Exercise instructions. Count only the lines of the records that hold "revs", then give the number without any other words.

Exercise material.
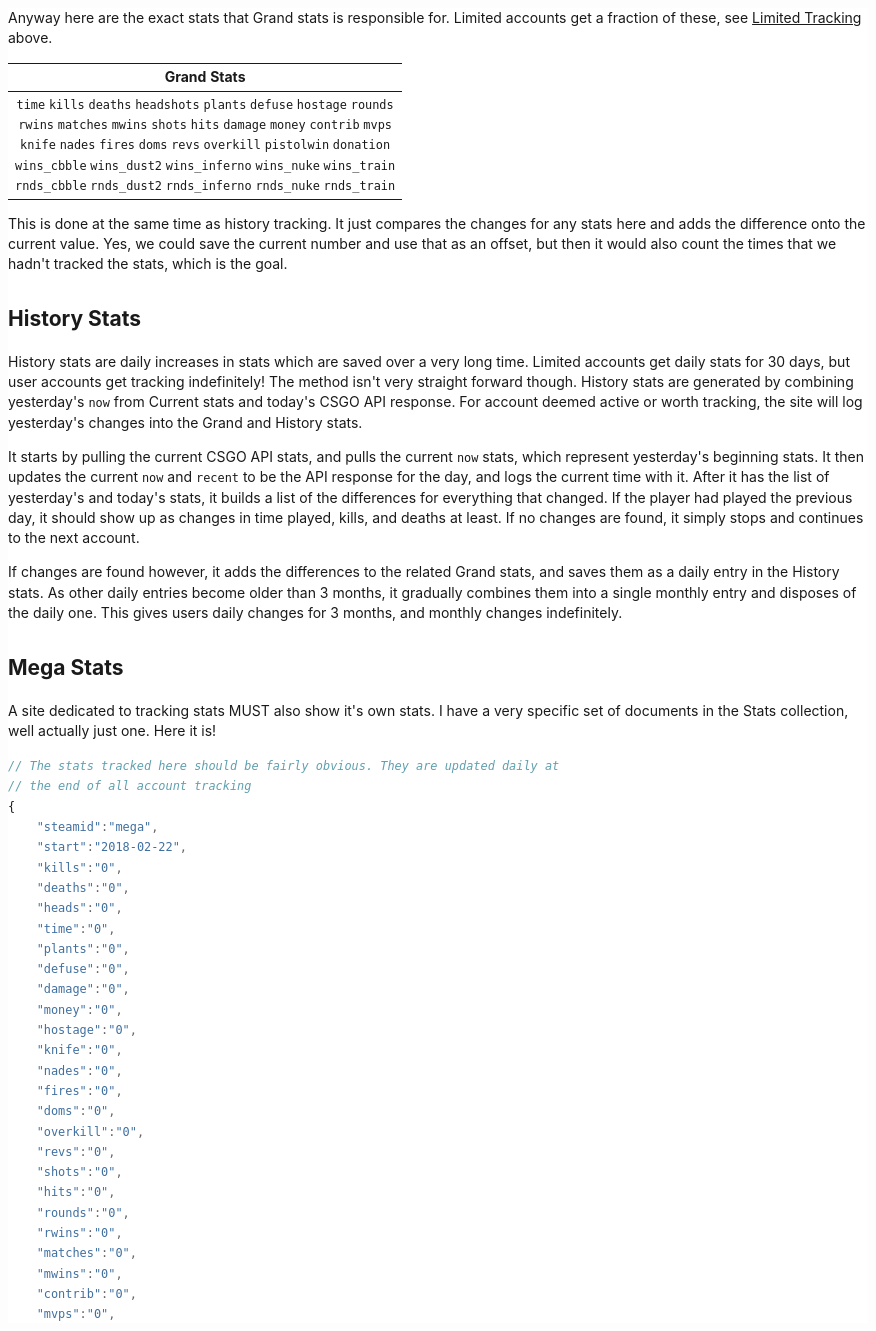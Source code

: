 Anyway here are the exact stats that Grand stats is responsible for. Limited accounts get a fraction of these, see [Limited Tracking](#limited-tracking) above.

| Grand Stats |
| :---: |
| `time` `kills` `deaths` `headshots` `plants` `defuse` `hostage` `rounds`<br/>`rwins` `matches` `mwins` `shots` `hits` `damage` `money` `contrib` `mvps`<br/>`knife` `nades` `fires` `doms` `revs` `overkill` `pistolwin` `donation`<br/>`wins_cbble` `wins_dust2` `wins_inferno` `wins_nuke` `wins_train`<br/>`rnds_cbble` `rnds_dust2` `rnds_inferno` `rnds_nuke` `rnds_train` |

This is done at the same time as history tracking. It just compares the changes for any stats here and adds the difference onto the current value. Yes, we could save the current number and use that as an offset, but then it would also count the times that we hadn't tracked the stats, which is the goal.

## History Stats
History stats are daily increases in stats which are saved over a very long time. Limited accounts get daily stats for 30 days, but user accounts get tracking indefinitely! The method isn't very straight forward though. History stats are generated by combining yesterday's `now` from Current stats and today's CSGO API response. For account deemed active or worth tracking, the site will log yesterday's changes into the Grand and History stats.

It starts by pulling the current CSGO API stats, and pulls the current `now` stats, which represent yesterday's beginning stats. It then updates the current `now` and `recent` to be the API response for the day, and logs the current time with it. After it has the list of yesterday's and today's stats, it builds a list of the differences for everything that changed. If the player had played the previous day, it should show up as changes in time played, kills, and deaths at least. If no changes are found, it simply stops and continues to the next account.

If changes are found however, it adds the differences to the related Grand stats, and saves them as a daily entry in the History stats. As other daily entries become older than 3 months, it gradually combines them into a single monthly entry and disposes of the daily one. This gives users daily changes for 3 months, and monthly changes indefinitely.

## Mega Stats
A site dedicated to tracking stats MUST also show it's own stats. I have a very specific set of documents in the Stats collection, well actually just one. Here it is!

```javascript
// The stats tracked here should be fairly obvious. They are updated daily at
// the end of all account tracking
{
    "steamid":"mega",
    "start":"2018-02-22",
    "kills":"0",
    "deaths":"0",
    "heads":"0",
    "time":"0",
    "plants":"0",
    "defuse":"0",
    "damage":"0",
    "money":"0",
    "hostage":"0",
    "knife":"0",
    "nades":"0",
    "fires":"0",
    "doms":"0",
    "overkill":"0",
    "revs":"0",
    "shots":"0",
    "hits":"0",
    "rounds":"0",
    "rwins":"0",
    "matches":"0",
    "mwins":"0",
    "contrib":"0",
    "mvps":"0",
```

==

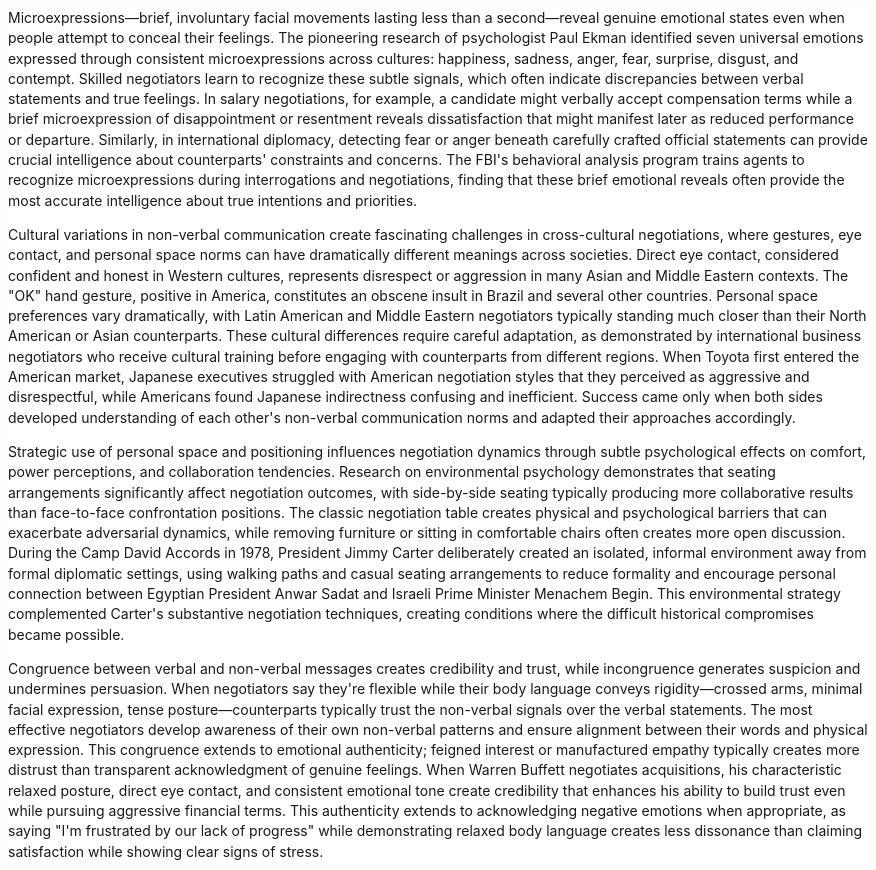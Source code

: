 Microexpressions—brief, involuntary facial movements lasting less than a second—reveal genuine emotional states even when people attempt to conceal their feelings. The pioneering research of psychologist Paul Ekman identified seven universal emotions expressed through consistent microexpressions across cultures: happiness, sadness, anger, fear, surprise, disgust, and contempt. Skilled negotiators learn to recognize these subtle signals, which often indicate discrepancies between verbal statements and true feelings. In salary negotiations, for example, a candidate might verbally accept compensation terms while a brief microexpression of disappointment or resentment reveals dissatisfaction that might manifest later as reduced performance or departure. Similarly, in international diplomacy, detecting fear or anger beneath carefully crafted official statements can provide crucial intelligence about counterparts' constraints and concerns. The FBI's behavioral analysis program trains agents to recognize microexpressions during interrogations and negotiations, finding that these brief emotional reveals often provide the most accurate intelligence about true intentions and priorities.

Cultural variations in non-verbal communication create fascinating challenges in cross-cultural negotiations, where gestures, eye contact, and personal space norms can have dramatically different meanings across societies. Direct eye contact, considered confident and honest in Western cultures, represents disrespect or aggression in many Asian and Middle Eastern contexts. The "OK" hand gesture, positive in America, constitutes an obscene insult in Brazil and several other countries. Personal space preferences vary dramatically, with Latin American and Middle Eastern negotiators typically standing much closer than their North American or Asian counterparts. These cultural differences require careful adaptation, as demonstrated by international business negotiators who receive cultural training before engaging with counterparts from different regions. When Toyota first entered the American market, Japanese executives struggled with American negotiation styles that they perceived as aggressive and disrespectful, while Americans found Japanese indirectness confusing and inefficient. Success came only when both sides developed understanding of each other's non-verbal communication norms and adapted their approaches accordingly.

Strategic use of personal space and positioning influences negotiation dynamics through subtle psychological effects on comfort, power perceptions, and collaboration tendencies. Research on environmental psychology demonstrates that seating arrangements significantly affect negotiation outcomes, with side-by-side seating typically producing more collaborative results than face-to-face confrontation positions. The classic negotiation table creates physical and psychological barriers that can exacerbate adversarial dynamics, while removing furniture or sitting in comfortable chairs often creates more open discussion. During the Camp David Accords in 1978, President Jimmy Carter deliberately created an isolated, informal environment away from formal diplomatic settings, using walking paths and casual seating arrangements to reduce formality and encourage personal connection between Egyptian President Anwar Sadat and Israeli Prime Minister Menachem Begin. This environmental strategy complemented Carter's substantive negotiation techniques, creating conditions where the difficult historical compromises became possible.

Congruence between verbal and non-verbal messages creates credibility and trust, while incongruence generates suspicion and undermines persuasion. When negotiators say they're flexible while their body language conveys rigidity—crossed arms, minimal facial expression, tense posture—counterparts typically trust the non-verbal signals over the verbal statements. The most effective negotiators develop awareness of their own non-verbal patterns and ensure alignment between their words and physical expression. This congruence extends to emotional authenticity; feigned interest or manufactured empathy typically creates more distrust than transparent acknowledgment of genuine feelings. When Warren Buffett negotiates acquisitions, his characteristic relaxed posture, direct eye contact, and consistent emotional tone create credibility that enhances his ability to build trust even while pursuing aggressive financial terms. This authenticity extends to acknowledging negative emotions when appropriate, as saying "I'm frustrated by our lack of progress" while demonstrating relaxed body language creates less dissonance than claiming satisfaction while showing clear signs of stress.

Solution to this problem. 2